Von Michael Bauchmüller, Berlin

Michael Kellner will gerade noch einmal ausholen, den Endspurt im Grünen-Wahlkampf preisen, da nähert sich ein älterer Herr von links. "Wenn ihr jetzt in die Koalition geht", sagt er, "dann müsst ihr aber was gegen den ganzen Plastikmüll tun." So hört sich das plötzlich an, bei der Wahlparty der Grünen. "Jetzt führen wir erst einmal die Gespräche", sagt Kellner knapp. Kellner war der Wahlkampfchef der Grünen und zählt mithin zu denen, die noch bis zum Sonntagnachmittag alles befürchten mussten, inklusive einer heftigen Schlappe. "Einen Endspurt wie diesmal habe ich noch nie erlebt", sagt Kellner. "Da haben wir eine Menge investiert."

So viel macht das aus: Noch kurz vor der Wahl schwankten die Grünen irgendwo zwischen sechs und acht Prozent. Hinter den Kulissen wetzten parteiinterne Kritiker der Grünen-Spitze schon die Messer, warnten vor "massiven Verwerfungen", sollte die Partei hinter die Ergebnisse von 2013 zurückfallen. Doch jetzt ist da ein neues Wort, es hallt durch das "Vollgutlager", jenen leicht morbiden Industriebau, den die Grünen für die Wahlparty gewählt haben: "Verantwortung".

"Wir haben ein Wahlergebnis, mit dem wir jetzt umgehen müssen", sagt Spitzenkandidatin Katrin Göring-Eckardt. "Das heißt Verantwortung." Kurz darauf ihr Kandidaten-Kollege Cem Özdemir: "Wir werden unseren Teil der Verantwortung übernehmen." Und das heißt: Koalitionsgespräche mit Union und FDP. Keiner stellt das an diesem Abend infrage. Halt, war da nicht was? Stimmt, bis vor wenigen Jahren waren die Liberalen der Urfeind der Grünen, das macht die Sache nicht leichter.

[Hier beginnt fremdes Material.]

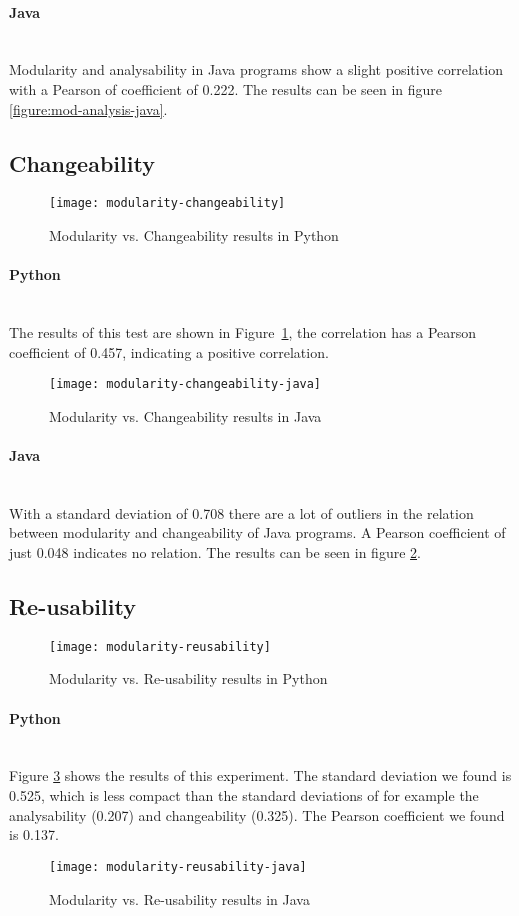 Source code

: \documentclass[twoside]{uva-inf-bachelor-thesis}
\newcommand{\myparagraph}[1]{\paragraph{#1}\mbox{}\\}
\begin{document}
\myparagraph{Java}
Modularity and analysability in Java programs show a slight positive correlation with a Pearson of coefficient of 0.222. The results can be seen in figure \ref{figure:mod-analysis-java}.

\subsection{Changeability}

\begin{figure}[H]
    \caption{Modularity vs. Changeability results in Python}
    \label{figure:mod-change}
    \centering
        \texttt{[image: modularity-changeability]}
\end{figure}

\myparagraph{Python}
The results of this test are shown in Figure~\ref{figure:mod-change}, the correlation has a Pearson coefficient of 0.457, indicating a positive correlation.

\begin{figure}[H]
    \caption{Modularity vs. Changeability results in Java}
    \label{figure:mod-change-java}
    \centering
        \texttt{[image: modularity-changeability-java]}
\end{figure}

\myparagraph{Java}
With a standard deviation of 0.708 there are a lot of outliers in the relation between modularity and changeability of Java programs. A Pearson coefficient of just 0.048 indicates no relation. The results can be seen in figure \ref{figure:mod-change-java}.

\subsection{Re-usability}

\begin{figure}[H]
    \caption{Modularity vs. Re-usability results in Python}
    \label{figure:mod-reuse}
    \centering
        \texttt{[image: modularity-reusability]}
\end{figure}

\myparagraph{Python}
Figure \ref{figure:mod-reuse} shows the results of this experiment. The standard deviation we found is 0.525, which is less compact than the standard deviations of for example the analysability (0.207) and changeability (0.325). The Pearson coefficient we found is 0.137.

\begin{figure}[H]
    \caption{Modularity vs. Re-usability results in Java}
    \label{figure:mod-reuse-java}
    \centering
        \texttt{[image: modularity-reusability-java]}
\end{figure}
\end{document}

"Wir werden eine Reihe von grünen Kernthemen in den Vertrag hereinverhandeln müssen", sagt eine Spitzen-Grüne. "Sonst läuft es nicht." Özdemir selbst nennt dafür am Wahlabend schon erste Bedingungen, sie decken sich ziemlich mit seinen Wahlkampfreden. "Wir können nicht in eine Regierung gehen, ohne dass es eine klare Vorfahrt für den Klimaschutz gibt", sagt er. Auch für bessere Integration wolle die Partei antreten. "Uns geht es nicht ums Regieren um des Regierens willen", versichert der Parteichef.

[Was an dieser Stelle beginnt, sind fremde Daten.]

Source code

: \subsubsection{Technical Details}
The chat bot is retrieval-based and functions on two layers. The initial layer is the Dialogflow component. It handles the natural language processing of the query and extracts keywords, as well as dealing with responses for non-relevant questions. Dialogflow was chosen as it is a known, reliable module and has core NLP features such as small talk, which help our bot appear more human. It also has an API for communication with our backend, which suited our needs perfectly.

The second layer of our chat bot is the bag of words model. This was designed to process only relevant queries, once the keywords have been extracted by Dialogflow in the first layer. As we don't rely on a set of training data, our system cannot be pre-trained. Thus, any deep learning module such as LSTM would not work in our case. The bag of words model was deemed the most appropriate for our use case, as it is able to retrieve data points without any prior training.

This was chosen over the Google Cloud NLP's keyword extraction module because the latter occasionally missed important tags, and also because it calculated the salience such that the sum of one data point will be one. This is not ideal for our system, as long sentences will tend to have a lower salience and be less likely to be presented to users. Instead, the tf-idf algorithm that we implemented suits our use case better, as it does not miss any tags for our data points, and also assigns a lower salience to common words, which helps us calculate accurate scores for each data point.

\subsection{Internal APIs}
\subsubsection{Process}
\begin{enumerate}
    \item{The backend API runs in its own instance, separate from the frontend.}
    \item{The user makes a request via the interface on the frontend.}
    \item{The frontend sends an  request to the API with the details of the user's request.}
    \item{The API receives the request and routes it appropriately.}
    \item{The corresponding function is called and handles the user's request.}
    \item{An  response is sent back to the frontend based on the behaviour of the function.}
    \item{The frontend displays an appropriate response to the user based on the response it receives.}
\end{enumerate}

Auch die Parteispitze ist erleichtert, Konflikte bleiben hinter den Kulissen

Andererseits spüren manche in der Partei schon die "staatspolitische Verantwortung": Wenn die SPD nun nicht mehr mit der Union koalieren will, gleichzeitig aber Jamaika am Widerstand der Grünen scheiterte - dann ginge die Partei mit einer schweren Hypothek in die Opposition oder gar in Neuwahlen. So manchem schwant, dass sich daraus ein unguter Druck ergeben könnte, in eine Koalition einzuwilligen, selbst gegen die eigenen Überzeugungen. Einstweilen aber gibt es einen neuen Feind für die Grünen: die AfD. Das schweißt zusammen gegen rechts - womöglich auch mit dem Erzfeind FDP. Ursprünglich hatten die Grünen weit höhere Ziele gehabt, zweistellig sollte das Ergebnis werden. Doch dann begann das Jahr mit der unseligen Debatte über den Polizeieinsatz in der Kölner Silvesternacht und setzte sich mit einer Wahlschlappe in Nordrhein-Westfalen fort.

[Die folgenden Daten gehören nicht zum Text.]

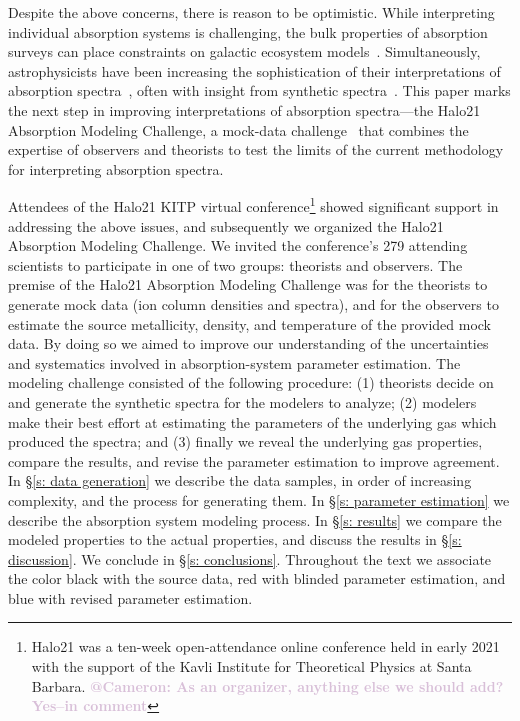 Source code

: \documentclass[fleqn,usenatbib]{mnras}
\makeatletter
\newcommand{\atcameron}[1]{\textcolor{Thistle}{\textbf{@Cameron: #1}}}
\makeatother
\begin{document}
Despite the above concerns, there is reason to be optimistic.
While interpreting individual absorption systems is challenging, the bulk properties of absorption surveys can place constraints on galactic ecosystem models~\citep[e.g.][]{Sorini2018, Lan2018}.
Simultaneously, astrophysicists have been increasing the sophistication of their interpretations of absorption spectra~\citep[e.g.][]{Churchill2015, Sameer2021}, often with insight from synthetic spectra~\citep[e.g.][]{Hummels2013, Liang2018}.
This paper marks the next step in improving interpretations of absorption spectra---the Halo21 Absorption Modeling Challenge, a mock-data challenge~\citep[e.g.][]{Regimbau2012, Meacher2015, Hazboun2019} that combines the expertise of observers and theorists to test the limits of the current methodology for interpreting absorption spectra.

Attendees of the Halo21 KITP virtual conference\footnote{Halo21 was a ten-week open-attendance online conference held in early 2021 with the support of the Kavli Institute for Theoretical Physics at Santa Barbara. \atcameron{As an organizer, anything else we should add? Yes--in comment}}
showed significant support in addressing the above issues, and subsequently we organized the Halo21 Absorption Modeling Challenge.
We invited the conference's 279 attending scientists to participate in one of two groups:
theorists and observers.
The premise of the Halo21 Absorption Modeling Challenge was for the theorists to generate mock data (ion column densities and spectra), and for the observers to estimate the source metallicity, density, and temperature of the provided mock data.
By doing so we aimed to improve our understanding of the uncertainties and systematics involved in absorption-system parameter estimation.
The modeling challenge consisted of the following procedure:
(1) theorists decide on and generate the synthetic spectra for the modelers to analyze; (2) modelers make their best effort at estimating the parameters of the underlying gas which produced the spectra; and (3) finally we reveal the underlying gas properties, compare the results, and revise the parameter estimation to improve agreement.
In \S\ref{s: data generation} we describe the data samples, in order of increasing complexity, and the process for generating them.
In \S\ref{s:  parameter estimation} we describe the absorption system modeling process.
In \S\ref{s: results} we compare the modeled properties to the actual properties, and discuss the results in \S\ref{s: discussion}.
We conclude in \S\ref{s: conclusions}.
Throughout the text we associate the color black with the source data,
red with blinded parameter estimation,
and blue with revised parameter estimation.
\end{document}
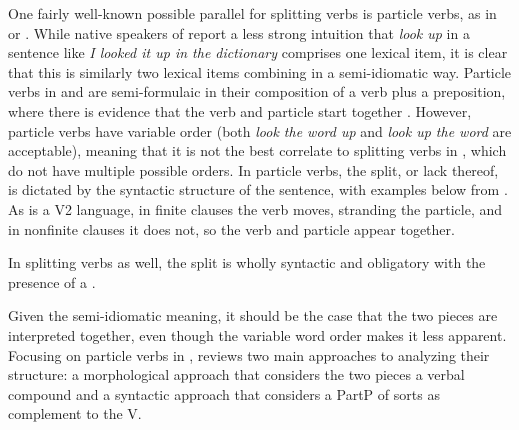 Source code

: \documentclass[output=paper,newtxmath,modfonts,nonflat,draftmode]{langsci/langscibook}
\begin{document}
One fairly well-known possible parallel for splitting verbs is particle verbs, as in  or . While native speakers of  report a less strong intuition that \textit{look up} in a sentence like \textit{I looked it up in the dictionary} comprises one lexical item, it is clear that this is similarly two lexical items combining in a semi-idiomatic way. Particle verbs in  and  are semi-formulaic in their composition of a verb plus a preposition, where there is evidence that the verb and particle start together \citep{Johnson1991}. However,  particle verbs have variable order (both \textit{look the word up} and \textit{look up the word} are acceptable), meaning that it is not the best correlate to splitting verbs in , which do not have multiple possible orders. In  particle verbs, the split, or lack thereof, is dictated by the syntactic structure of the sentence, with examples below from \citet{Zeller2001}. As  is a V2 language, in finite clauses the verb moves, stranding the particle, and in nonfinite clauses it does not, so the verb and particle appear together.

\ea
 \z \label{german}
\z


In  splitting verbs as well, the split is wholly syntactic and obligatory with the presence of a . 

Given the semi-idiomatic meaning, it should be the case that the two pieces are interpreted together, even though the variable word order makes it less apparent. Focusing on particle verbs in , \citet{Zeller2001} reviews two main approaches to analyzing their structure: a morphological approach that considers the two pieces a verbal compound and a syntactic approach that considers a PartP of sorts as complement to the V. 
\end{document}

Erst in den letzten Wochen vor der Wahl schien sich die Stimmung zugunsten der Grünen zu ändern. Öko-Themen wurden wichtiger, auch wegen der Katastrophenbilder aus aller Welt. "Dieser Wahlkampf war ganz anders als der 2013. Damals dominierten andere Themen. Diesmal ging es wirklich um unsere grünen Themen, um Klima, Landwirtschaft, Verkehr", sagt Spitzenfrau Göring-Eckardt. "Das hat uns geholfen."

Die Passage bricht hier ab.